This case was not about one unhappy customer. ASIC sued Telstra Super over the way it handled a large body of member complaints over time. Telstra Super was the trustee of the Telstra Superannuation Scheme and held an Australian financial services licence. Because it dealt with retail clients, it had to maintain a dispute resolution system that included an internal dispute resolution procedure complying with ASIC-approved standards and requirements, as well as membership of AFCA.
From 5 October 2021, those standards and requirements were set through ASIC’s Internal Dispute Resolution Instrument 2020/98. The instrument incorporated enforceable parts of Regulatory Guide 271. Telstra Super’s own complaints policy and business rules substantially replicated those standards. That mattered because the case was not really about whether Telstra Super had a policy on paper. The real question was whether it followed that procedure in practice when handling member complaints.
ASIC alleged that across 323 complaints received between 22 October 2021 and 13 January 2023, Telstra Super committed 204 breaches of its IDR procedure across 125 complaints. The allegations included late IDR responses, use of exceptions that ASIC said were unavailable, delay notifications that did not properly explain the reasons for delay, and some IDR responses that omitted AFCA rights information and AFCA contact details.

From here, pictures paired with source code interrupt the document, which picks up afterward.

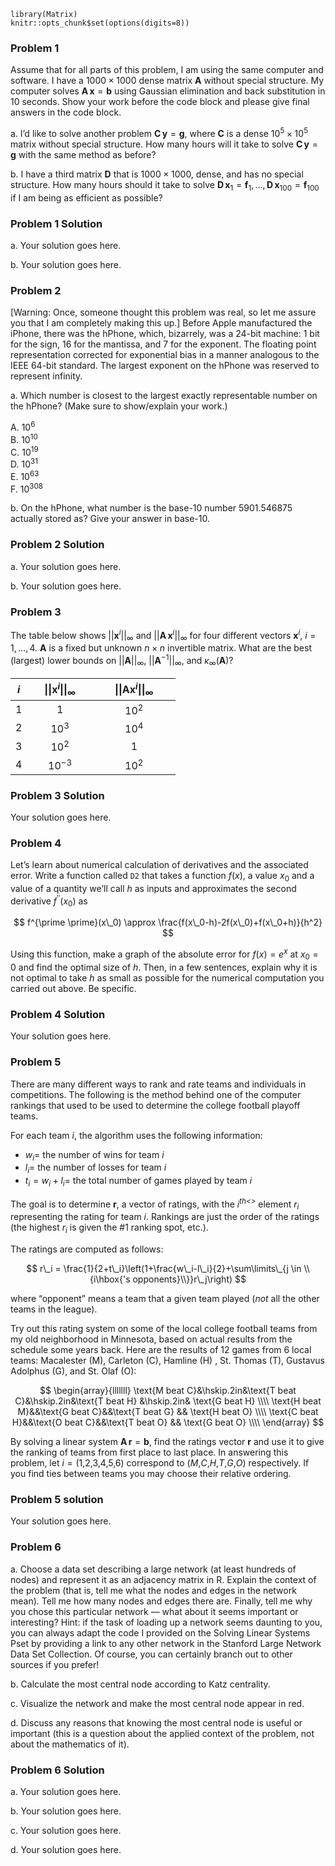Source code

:     library(Matrix)
    knitr::opts_chunk$set(options(digits=8))

### Problem 1

Assume that for all parts of this problem, I am using the same computer
and software. I have a 1000 × 1000 dense matrix **A** without special
structure. My computer solves **A** **x** = **b** using Gaussian
elimination and back substitution in 10 seconds. Show your work before
the code block and please give final answers in the code block.

a\. I’d like to solve another problem **C** **y** = **g**, where **C**
is a dense 10<sup>5</sup> × 10<sup>5</sup> matrix without special
structure. How many hours will it take to solve **C** **y** = **g** with
the same method as before?

b\. I have a third matrix **D** that is 1000 × 1000, dense, and has no
special structure. How many hours should it take to solve
**D** **x**<sub>1</sub> = **f**<sub>1</sub>, …, **D** **x**<sub>100</sub> = **f**<sub>100</sub>
if I am being as efficient as possible?

### Problem 1 Solution

a\. Your solution goes here.

b\. Your solution goes here.

### Problem 2

\[Warning: Once, someone thought this problem was real, so let me assure
you that I am completely making this up.\] Before Apple manufactured the
iPhone, there was the hPhone, which, bizarrely, was a 24-bit machine: 1
bit for the sign, 16 for the mantissa, and 7 for the exponent. The
floating point representation corrected for exponential bias in a manner
analogous to the IEEE 64-bit standard. The largest exponent on the
hPhone was reserved to represent infinity.

a\. Which number is closest to the largest exactly representable number
on the hPhone? (Make sure to show/explain your work.)

A. 10<sup>6</sup>  
B. 10<sup>10</sup>  
C. 10<sup>19</sup>  
D. 10<sup>31</sup>  
E. 10<sup>63</sup>  
F. 10<sup>308</sup>

b\. On the hPhone, what number is the base-10 number 5901.546875
actually stored as? Give your answer in base-10.

### Problem 2 Solution

a\. Your solution goes here.

b\. Your solution goes here.

### Problem 3

The table below shows ||**x**<sup>*i*</sup>||<sub>∞</sub> and
||**A** **x**<sup>*i*</sup>||<sub>∞</sub> for four different vectors
**x**<sup>*i*</sup>, *i* = 1, …, 4. **A** is a fixed but unknown
*n* × *n* invertible matrix. What are the best (largest) lower bounds on
||**A**||<sub>∞</sub>, ||**A**<sup>−1</sup>||<sub>∞</sub>, and
*κ*<sub>∞</sub>(**A**)?

<table>
<colgroup>
<col style="width: 10%" />
<col style="width: 40%" />
<col style="width: 50%" />
</colgroup>
<thead>
<tr class="header">
<th style="text-align: center;"><span
class="math inline"><em>i</em></span></th>
<th style="text-align: center;"><span
class="math inline">||<strong>x</strong><sup><em>i</em></sup>||<sub>∞</sub></span></th>
<th style="text-align: center;"><span
class="math inline">||<strong>A</strong><strong>x</strong><sup><em>i</em></sup>||<sub>∞</sub></span></th>
</tr>
</thead>
<tbody>
<tr class="odd">
<td style="text-align: center;"><span class="math inline">1</span></td>
<td style="text-align: center;"><span class="math inline">1</span></td>
<td style="text-align: center;"><span
class="math inline">10<sup>2</sup></span></td>
</tr>
<tr class="even">
<td style="text-align: center;"><span class="math inline">2</span></td>
<td style="text-align: center;"><span
class="math inline">10<sup>3</sup></span></td>
<td style="text-align: center;"><span
class="math inline">10<sup>4</sup></span></td>
</tr>
<tr class="odd">
<td style="text-align: center;"><span class="math inline">3</span></td>
<td style="text-align: center;"><span
class="math inline">10<sup>2</sup></span></td>
<td style="text-align: center;"><span class="math inline">1</span></td>
</tr>
<tr class="even">
<td style="text-align: center;"><span class="math inline">4</span></td>
<td style="text-align: center;"><span
class="math inline">10<sup>−3</sup></span></td>
<td style="text-align: center;"><span
class="math inline">10<sup>2</sup></span></td>
</tr>
</tbody>
</table>

### Problem 3 Solution

Your solution goes here.

### Problem 4

Let’s learn about numerical calculation of derivatives and the
associated error. Write a function called `D2` that takes a function
*f*(*x*), a value *x*<sub>0</sub> and a value of a quantity we’ll call
*h* as inputs and approximates the second derivative
*f*<sup>′′</sup>(*x*<sub>0</sub>) as

$$
f^{\prime \prime}(x\_0) \approx \frac{f(x\_0-h)-2f(x\_0)+f(x\_0+h)}{h^2}
$$

Using this function, make a graph of the absolute error for
*f*(*x*) = *e*<sup>*x*</sup> at *x*<sub>0</sub> = 0 and find the optimal
size of *h*. Then, in a few sentences, explain why it is not optimal to
take *h* as small as possible for the numerical computation you carried
out above. Be specific.

### Problem 4 Solution

Your solution goes here.

### Problem 5

There are many different ways to rank and rate teams and individuals in
competitions. The following is the method behind one of the computer
rankings that used to be used to determine the college football playoff
teams.

For each team *i*, the algorithm uses the following information:

-   *w*<sub>*i*</sub>= the number of wins for team *i*
-   *l*<sub>*i*</sub>= the number of losses for team *i*
-   *t*<sub>*i*</sub> = *w*<sub>*i*</sub> + *l*<sub>*i*</sub>= the total
    number of games played by team *i*

The goal is to determine **r**, a vector of ratings, with the
*i<sup>th&lt;&gt;* element *r*<sub>*i*</sub> representing the rating for
team *i*. Rankings are just the order of the ratings (the highest
*r*<sub>*i*</sub> is given the \#1 ranking spot, etc.).

The ratings are computed as follows:

$$
r\_i = \frac{1}{2+t\_i}\left(1+\frac{w\_i-l\_i}{2}+\sum\limits\_{j \in \\{i\hbox{'s opponents}\\}}r\_j\right)
$$

where “opponent” means a team that a given team played (*not* all the
other teams in the league).

Try out this rating system on some of the local college football teams
from my old neighborhood in Minnesota, based on actual results from the
schedule some years back. Here are the results of 12 games from 6 local
teams: Macalester (M), Carleton (C), Hamline (H) , St. Thomas (T),
Gustavus Adolphus (G), and St. Olaf (O):

$$
\begin{array}{lllllll}
\text{M beat C}&\hskip.2in&\text{T beat C}&\hskip.2in&\text{T beat H} &\hskip.2in& \text{G beat H} \\\\
\text{H beat M}&&\text{G beat C}&&\text{T beat G} && \text{H beat O} \\\\
\text{C beat H}&&\text{O beat C}&&\text{T beat O} && \text{G beat O} \\\\
\end{array}
$$

By solving a linear system **A** **r** = **b**, find the ratings vector
**r** and use it to give the ranking of teams from first place to last
place. In answering this problem, let *i* = (1,2,3,4,5,6) correspond to
(*M*,*C*,*H*,*T*,*G*,*O*) respectively. If you find ties between teams
you may choose their relative ordering.

### Problem 5 solution

Your solution goes here.

### Problem 6

a\. Choose a data set describing a large network (at least hundreds of
nodes) and represent it as an adjacency matrix in R. Explain the context
of the problem (that is, tell me what the nodes and edges in the network
mean). Tell me how many nodes and edges there are. Finally, tell me why
you chose this particular network — what about it seems important or
interesting? Hint: if the task of loading up a network seems daunting to
you, you can always adapt the code I provided on the Solving Linear
Systems Pset by providing a link to any other network in the Stanford
Large Network Data Set Collection. Of course, you can certainly branch
out to other sources if you prefer!

b\. Calculate the most central node according to Katz centrality.

c\. Visualize the network and make the most central node appear in red.

d\. Discuss any reasons that knowing the most central node is useful or
important (this is a question about the applied context of the problem,
not about the mathematics of it).

### Problem 6 Solution

a\. Your solution goes here.

b\. Your solution goes here.

c\. Your solution goes here.

d\. Your solution goes here.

ASIC also said the problems were linked to inadequate resourcing and amounted to a broader failure to provide financial services efficiently, honestly and fairly.
Telstra Super admitted some failures, denied others, and challenged whether ASIC’s instrument validly imposed a legal obligation to comply with the IDR procedure itself. That made the case important beyond the individual complaints. It tested whether complaint handling failures under the IDR framework could amount to contraventions of the Corporations Act.